Sponsored by ASTM Committee F04 on Medical and Surgical Materials and Devices

Establishing and Justifying Limit Values for Residual Analysis

Kierstan Andrascik, QVET Consulting, Layton, UT

There are no established regulatory limits for residual analysis. The primary reason for this is due to the number of variables involved. Every contaminant has differing degrees of toxicity, and that toxicity can change depending on where and how long it is exposed to the patient. Therefore, regulatory agencies have left it up to individual companies to establish and justify residue limits.

Probably the most common technique used to justify residue limits is performing biocompatibility testing. Demonstrating the biocompatibility of the clean devices shows that residues on that clean device are also biocompatible. Cytotoxicity and other biocompatibility tests are performed based on where and how long the device is exposed to the patient.

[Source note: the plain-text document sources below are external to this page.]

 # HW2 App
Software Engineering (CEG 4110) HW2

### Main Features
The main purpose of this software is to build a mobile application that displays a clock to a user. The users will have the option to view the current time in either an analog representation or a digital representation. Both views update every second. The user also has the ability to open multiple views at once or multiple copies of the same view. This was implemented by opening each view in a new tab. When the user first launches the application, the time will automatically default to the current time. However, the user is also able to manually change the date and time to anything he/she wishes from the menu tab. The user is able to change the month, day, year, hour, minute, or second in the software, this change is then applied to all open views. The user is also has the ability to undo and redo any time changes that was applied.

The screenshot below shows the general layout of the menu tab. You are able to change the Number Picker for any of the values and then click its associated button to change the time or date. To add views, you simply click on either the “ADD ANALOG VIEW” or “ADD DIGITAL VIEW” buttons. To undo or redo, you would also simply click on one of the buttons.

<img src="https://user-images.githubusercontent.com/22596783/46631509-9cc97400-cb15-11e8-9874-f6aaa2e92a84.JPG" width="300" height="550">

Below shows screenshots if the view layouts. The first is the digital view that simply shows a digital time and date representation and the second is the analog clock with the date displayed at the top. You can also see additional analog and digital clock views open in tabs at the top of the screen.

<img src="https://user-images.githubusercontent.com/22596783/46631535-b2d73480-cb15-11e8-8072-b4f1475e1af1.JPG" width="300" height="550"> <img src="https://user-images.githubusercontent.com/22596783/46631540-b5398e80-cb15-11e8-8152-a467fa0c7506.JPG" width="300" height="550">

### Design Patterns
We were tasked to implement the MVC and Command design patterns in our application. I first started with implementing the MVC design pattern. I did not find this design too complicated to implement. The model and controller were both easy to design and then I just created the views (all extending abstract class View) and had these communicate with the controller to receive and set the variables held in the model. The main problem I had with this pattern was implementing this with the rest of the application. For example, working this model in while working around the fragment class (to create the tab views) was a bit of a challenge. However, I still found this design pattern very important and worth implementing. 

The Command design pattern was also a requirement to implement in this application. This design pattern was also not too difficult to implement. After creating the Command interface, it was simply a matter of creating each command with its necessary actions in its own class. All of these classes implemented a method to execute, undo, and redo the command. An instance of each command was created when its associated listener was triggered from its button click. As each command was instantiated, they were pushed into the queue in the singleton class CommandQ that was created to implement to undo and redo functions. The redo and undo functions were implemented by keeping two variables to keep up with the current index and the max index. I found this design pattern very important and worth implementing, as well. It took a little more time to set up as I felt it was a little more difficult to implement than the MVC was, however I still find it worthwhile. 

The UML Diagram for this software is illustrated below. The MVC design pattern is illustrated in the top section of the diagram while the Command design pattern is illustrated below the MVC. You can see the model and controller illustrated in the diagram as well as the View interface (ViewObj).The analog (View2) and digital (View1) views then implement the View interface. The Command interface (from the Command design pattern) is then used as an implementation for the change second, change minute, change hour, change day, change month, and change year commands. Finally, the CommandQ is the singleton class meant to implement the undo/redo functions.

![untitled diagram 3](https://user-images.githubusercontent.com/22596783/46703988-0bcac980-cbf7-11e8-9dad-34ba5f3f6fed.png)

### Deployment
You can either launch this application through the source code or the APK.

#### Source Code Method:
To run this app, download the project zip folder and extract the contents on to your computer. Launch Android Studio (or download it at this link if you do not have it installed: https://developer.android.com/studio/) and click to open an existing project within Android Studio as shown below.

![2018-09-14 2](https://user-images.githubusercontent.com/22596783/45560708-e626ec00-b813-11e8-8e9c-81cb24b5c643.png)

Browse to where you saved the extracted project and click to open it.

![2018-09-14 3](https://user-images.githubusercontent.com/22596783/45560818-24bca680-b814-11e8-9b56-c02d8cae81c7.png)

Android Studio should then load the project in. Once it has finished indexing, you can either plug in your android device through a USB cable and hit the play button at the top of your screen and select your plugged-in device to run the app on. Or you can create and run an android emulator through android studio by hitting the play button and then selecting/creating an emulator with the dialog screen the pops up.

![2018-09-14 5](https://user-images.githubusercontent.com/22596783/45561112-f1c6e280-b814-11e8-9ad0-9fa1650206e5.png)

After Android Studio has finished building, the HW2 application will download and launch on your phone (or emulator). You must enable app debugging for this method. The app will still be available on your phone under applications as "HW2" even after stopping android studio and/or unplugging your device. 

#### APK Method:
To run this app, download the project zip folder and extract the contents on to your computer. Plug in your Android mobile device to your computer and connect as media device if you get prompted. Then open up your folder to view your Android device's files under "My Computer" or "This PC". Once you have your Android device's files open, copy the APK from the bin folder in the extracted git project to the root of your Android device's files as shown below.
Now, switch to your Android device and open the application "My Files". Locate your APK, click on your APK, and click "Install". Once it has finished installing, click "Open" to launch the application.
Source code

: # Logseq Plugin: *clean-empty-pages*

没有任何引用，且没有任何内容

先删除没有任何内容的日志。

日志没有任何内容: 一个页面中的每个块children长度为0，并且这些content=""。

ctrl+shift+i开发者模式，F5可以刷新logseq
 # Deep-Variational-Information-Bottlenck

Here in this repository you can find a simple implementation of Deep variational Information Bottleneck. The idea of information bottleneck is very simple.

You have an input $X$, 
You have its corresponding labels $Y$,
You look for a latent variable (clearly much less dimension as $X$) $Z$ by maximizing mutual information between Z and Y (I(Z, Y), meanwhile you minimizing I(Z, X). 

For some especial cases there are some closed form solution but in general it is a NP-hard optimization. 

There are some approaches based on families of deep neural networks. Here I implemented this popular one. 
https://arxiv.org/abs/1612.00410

Other tests that may be beneficial to perform are endotoxin and bioburden. These tests would only be necessary if you wish to claim that the cleaning process reduces endotoxin or bioburden levels.

Another common technique for establishing and justifying residue limits is through comparison. Once all of the data has been collected concerning the residue amounts on the devices, various statistical calculations can be performed to establish residue limits. Clean samples from within a cleaning run can be compared to each other to confirm uniformity in a single cleaning run. Clean samples from multiple cleaning runs can be compared to demonstrate consistency from run to run.

When the cleaning process being validated has been established for a while, there is usually inventory available that was cleaned months or years before. These «off the shelf» devices can be analyzed to establish baseline data and compared to freshly cleaned devices. Since these devices have a history of non-problematic patient use, an appropriate acceptance criteria is that the amount of residue on the freshly clean devices needs to be the same or less than the corresponding «off the shelf» devices.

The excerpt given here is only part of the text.